The jurisdiction of AIFC is based on the transparent and comprehensive English Common Law that complies with global standards and the world’s best jurisdictional practices and offers great opportunities to business undertakings, some of which are not provided by any other institution of the CIS region.
The AIFC Court is independent and flexible in disputes’ resolutions.
The tax system of AIFC is beneficial for all AIFC participants, making those with regulated and authorized market activities exempt from corporate income tax (CIT), value-added tax on income (VAT) for assets from AIFC-based investment funds, and much more.
On top of that, AIFC enables the structuring of multiple VC agreements that facilitate the startups’ operation and the process of making successful investment deal flows – from convertible loans and SAFE, to KISS, SPA, private placement, and more.
Being firstly introduced in Kazakhstan (by AIFC) among all members of CIS, a convertible note is a form of short-term debt provided by investors.
In its simplest sense, this is money an investor lends to a startup as a part of a pre-seed or seed investment round. The company can either return the loan with interest or provide the investor with a share in accordance with the number of investments later.
(Simple Agreement for Future Equity)
Like a convertible note, SAFE involves the conversion of funds invested by an investor into shares, usually when a startup raises capital in pre-seed and seed rounds. This agreement is formally classified as a debt instrument, although it does not imply the accrual of interest and the return of money to the investor if the startup was unable to raise a new round.
KISS (Keep It Simple Security)
Like SAFE, this note allows startups to obtain capital eliminating the long and expansive stage of negotiations.
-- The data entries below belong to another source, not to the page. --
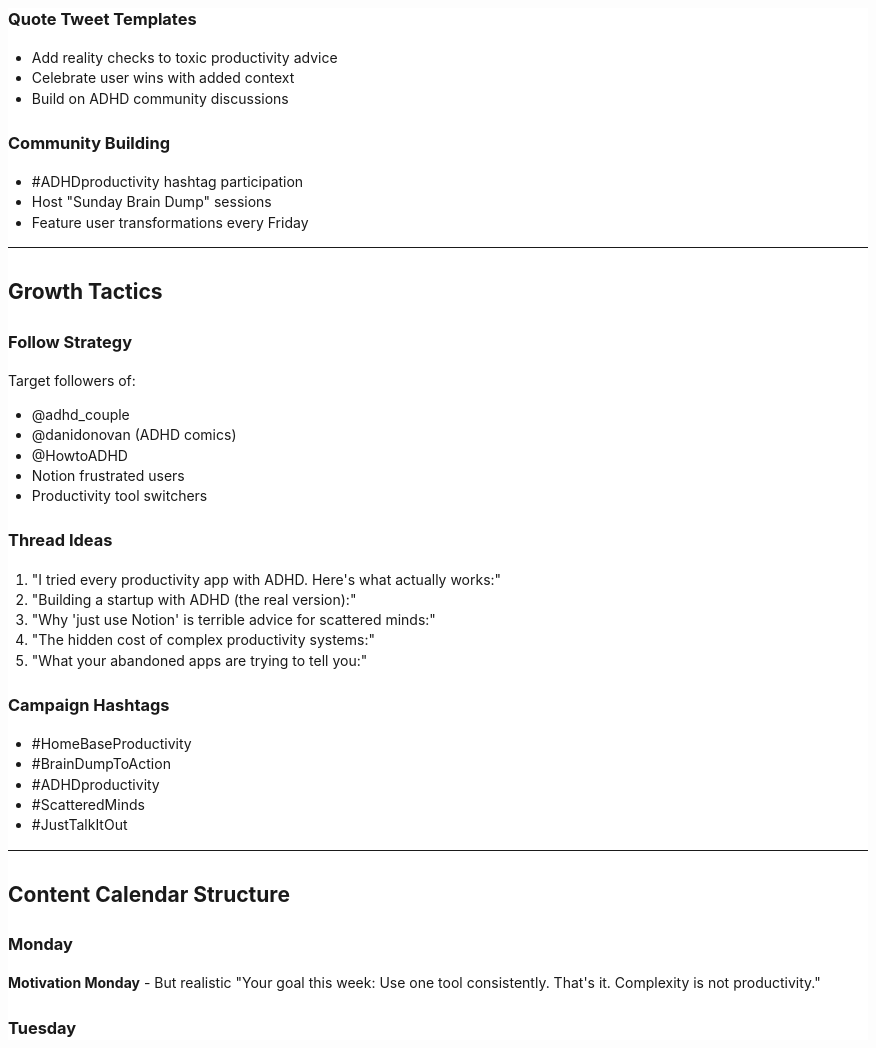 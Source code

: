 ### Quote Tweet Templates

- Add reality checks to toxic productivity advice
- Celebrate user wins with added context
- Build on ADHD community discussions

### Community Building

- #ADHDproductivity hashtag participation
- Host "Sunday Brain Dump" sessions
- Feature user transformations every Friday

---

## Growth Tactics

### Follow Strategy

Target followers of:

- @adhd_couple
- @danidonovan (ADHD comics)
- @HowtoADHD
- Notion frustrated users
- Productivity tool switchers

### Thread Ideas

1. "I tried every productivity app with ADHD. Here's what actually works:"
2. "Building a startup with ADHD (the real version):"
3. "Why 'just use Notion' is terrible advice for scattered minds:"
4. "The hidden cost of complex productivity systems:"
5. "What your abandoned apps are trying to tell you:"

### Campaign Hashtags

- #HomeBaseProductivity
- #BrainDumpToAction
- #ADHDproductivity
- #ScatteredMinds
- #JustTalkItOut

---

## Content Calendar Structure

### Monday

**Motivation Monday** - But realistic
"Your goal this week: Use one tool consistently. That's it. Complexity is not productivity."

### Tuesday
There are two types of KISS:
Debt KISS: with a standard interest rate (5%) and a maturity date (18 months) upon which an investor can convert the investment (+ an interest) into a share.
Equity KISS: without a standard interest or a maturity date.
Private companies can issue shares of different classes and types through a private placement.
A private placement is a sale of securities to a pre-selected number of individuals and institutions which enables obtaining the money a startup needs to grow while delaying or foregoing an IPO.
Stock Purchase Agreement (SPA)
In the Series A round, an investor receives shares in a startup in exchange for the invested money.
The main agreement for structuring this deal is the Stock Purchase Agreement (SPA) which, contrary to the Term Sheet that lays out the main conditions of the transaction, contains special conditions associated with the sale of a company’s shares.
On the VentureRocket Eurasia platform, we enable co-investing in vetted startups in a fully regulated environment governed by the AIFC jurisdiction. All startups joining the platform must register through the AIFC platform, this way getting access to all the needed investment tools/agreements, offered by AIFC.